What Are Probiotics and Should I Be Taking a Probiotic Supplement?

What Are Probiotics and Should I Be Taking a Probiotic Supplement?

What Are Probiotics and Should I Be Taking a Probiotic Supplement?

What are probiotics?

Probiotics are live microorganisms that provide health benefits when consumed, mainly by supporting the gut microbiome – that’s the community of trillions of microorganisms, including bacteria, viruses, fungi and protozoa, that live in the gut. People often assume that popping a probiotic supplement will resolve all your gut health issues, but there are many factors to consider when it comes to probiotics.

Do I need a probiotic supplement?

Probiotic supplements can be beneficial, particularly to some people who suffer with inflammatory bowel disease (IBD), irritable bowel syndrome (IBS), urinary tract infections and various gastrointestinal issues. However, probiotic supplements are not necessary for everyone.

Don’t take probiotics if…

Probiotics should be completely avoided by certain groups of people including anyone who is severely immunocompromised (has a weakened immune system) or who has open wounds following major surgery, as well as those with pancreatitis.

Too much of a good thing?

It is possible to overdo it on probiotics. Excessive levels of bacteria, whether ‘good’ bacteria or ‘bad’ bacteria, can cause problems. A common issue is small intestinal bacterial overgrowth (SIBO) where bacteria multiply and colonise in the small intestine (rather than the large intestine, where we want them), which can result in uncomfortable bloating, nausea and abdominal pain.

Probiotics & antibiotics

Some research has shown that probiotics during or after a course of antibiotics can have a positive effect on the gut. While everyone is different and more research is still needed, taking a probiotic supplement while on antibiotics may be helpful for supporting your gut, as antibiotics wipe out the good bacteria (as well as the bad ones!). However, it’s important to wait a couple of hours after taking antibiotics before you take your probiotics, to avoid the two “cancelling each other out”.

Probiotic following a GI bug like traveller’s diarrhoea

Probiotics may help to restore the natural balance of bacteria in your gut when it’s been disrupted by a GI (gastrointestinal) illness, such as traveller’s diarrhoea – particularly when taking certain strains, including Bifidobacterium bifidum, Lactobacillus acidophilus and Saccharomyces boulardii.

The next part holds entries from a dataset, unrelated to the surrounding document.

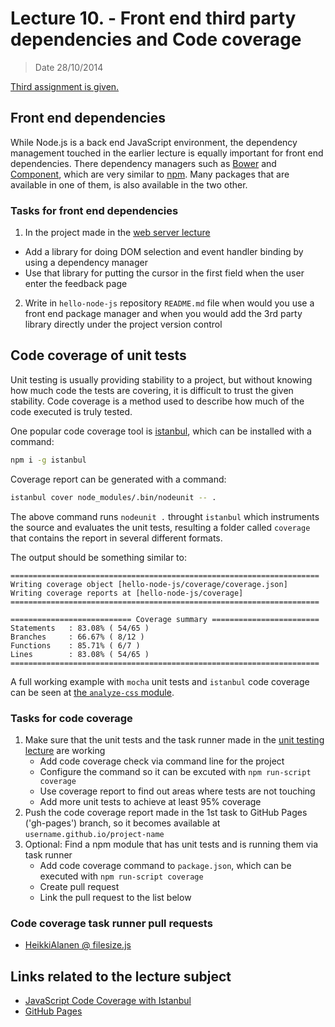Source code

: # Lecture 10. - Front end third party dependencies and Code coverage

> Date 28/10/2014

[Third assignment is given.](../assignments/3-code-coverage.md)

## Front end dependencies

While Node.js is a back end JavaScript environment, the dependency management touched in the earlier
lecture is equally important for front end dependencies. There dependency managers such as
[Bower][] and [Component][], which are very similar to [npm][]. Many packages that are available
in one of them, is also available in the two other.

### Tasks for front end dependencies

1. In the project made in the [web server lecture](05-express.md "HTTP, Connect, Express")
  - Add a library for doing DOM selection and event handler binding by using a dependency manager
  - Use that library for putting the cursor in the first field when the user enter the feedback page
2. Write in `hello-node-js` repository `README.md` file when would you use a front end package manager
   and when you would add the 3rd party library directly under the project version control

## Code coverage of unit tests

Unit testing is usually providing stability to a project, but without knowing how much
code the tests are covering, it is difficult to trust the given stability.
Code coverage is a method used to describe how much of the code executed is truly tested.

One popular code coverage tool is [istanbul][], which can be installed with a command:

```sh
npm i -g istanbul
```

Coverage report can be generated with a command:

```sh
istanbul cover node_modules/.bin/nodeunit -- .
```

The above command runs `nodeunit .` throught `istanbul` which instruments the source and evaluates the
unit tests, resulting a folder called `coverage` that contains the report in several different formats.

The output should be something similar to:

```
=====================================================================
Writing coverage object [hello-node-js/coverage/coverage.json]
Writing coverage reports at [hello-node-js/coverage]
=====================================================================

=========================== Coverage summary ========================
Statements   : 83.08% ( 54/65 )
Branches     : 66.67% ( 8/12 )
Functions    : 85.71% ( 6/7 )
Lines        : 83.08% ( 54/65 )
=====================================================================
```

A full working example with `mocha` unit tests and `istanbul` code coverage can be
seen at [the `analyze-css` module][analyze-css].


### Tasks for code coverage

1. Make sure that the unit tests and the task runner made in the
   [unit testing lecture](07-unit-testing.md "Unit testing, Jasmine, PhantomJS") are working
   - Add code coverage check via command line for the project
   - Configure the command so it can be excuted with `npm run-script coverage`
   - Use coverage report to find out areas where tests are not touching
   - Add more unit tests to achieve at least 95% coverage
2. Push the code coverage report made in the 1st task to GitHub Pages ('gh-pages')
    branch, so it becomes available at `username.github.io/project-name`
3. Optional: Find a npm module that has unit tests and is running them via task runner
   - Add code coverage command to `package.json`, which can be executed with `npm run-script coverage`
   - Create pull request
   - Link the pull request to the list below


### Code coverage task runner pull requests

* [HeikkiAlanen @ filesize.js](https://github.com/avoidwork/filesize.js/pull/57)


## Links related to the lecture subject

* [JavaScript Code Coverage with Istanbul](http://ariya.ofilabs.com/2012/12/javascript-code-coverage-with-istanbul.html "JavaScript Code Coverage with Istanbul")
* [GitHub Pages](https://pages.github.com/ "Websites for you and your projects")

[Bower]: http://bower.io/ "A package manager for the web"
[Component]: https://github.com/componentjs/component "Component is a vertically integrated frontend solution, handling everything from package management to the build process, handling everything including HTML, JS, CSS, images, and fonts"
[istanbul]: http://gotwarlost.github.io/istanbul/ "istanbul: A Javascript code coverage tool written in JS"
[npm]: http://npmjs.com "Node Packaged Modules"
[analyze-css]: https://github.com/macbre/analyze-css "CSS selectors complexity and performance analyzer"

How to get probiotics from food

Fermented foods are a great place to start when it comes to probiotics. These include foods like sauerkraut, kimchi, miso, tempeh and live yoghurt, as well as drinks like kombucha and kefir. When incorporating these foods into your diet, start slowly and build up gradually to allow your gut to adjust and avoid symptoms like bloating and gas. Plain yoghurt is an easy option, just make sure it contains “live active cultures” as some manufacturing processes kill off the good bacteria.


3 Tips When Choosing Probiotics

  1. Navigating the world of probiotics can be tricky, and not all supplements are created equally – many of them won’t even survive the stomach acid and make it to your intestines, so it’s important to buy from brands that can prove their supplements can survive the journey through the gastrointestinal tract.


  1. Don’t just look for a high amount of bacteria – it’s not always a case of the more the merrier, but rather knowing which one is most suited to your unique needs.


  1. There are so many different types of probiotic supplements, with different strains of bacteria and varying CFUs (Colony Forming Units) used to measure the amount of a particular bacteria), so it can be hard to know which one (if any) is right for you. Seeking personalised advice from a nutritionist can help clear things up and point you in the right direction.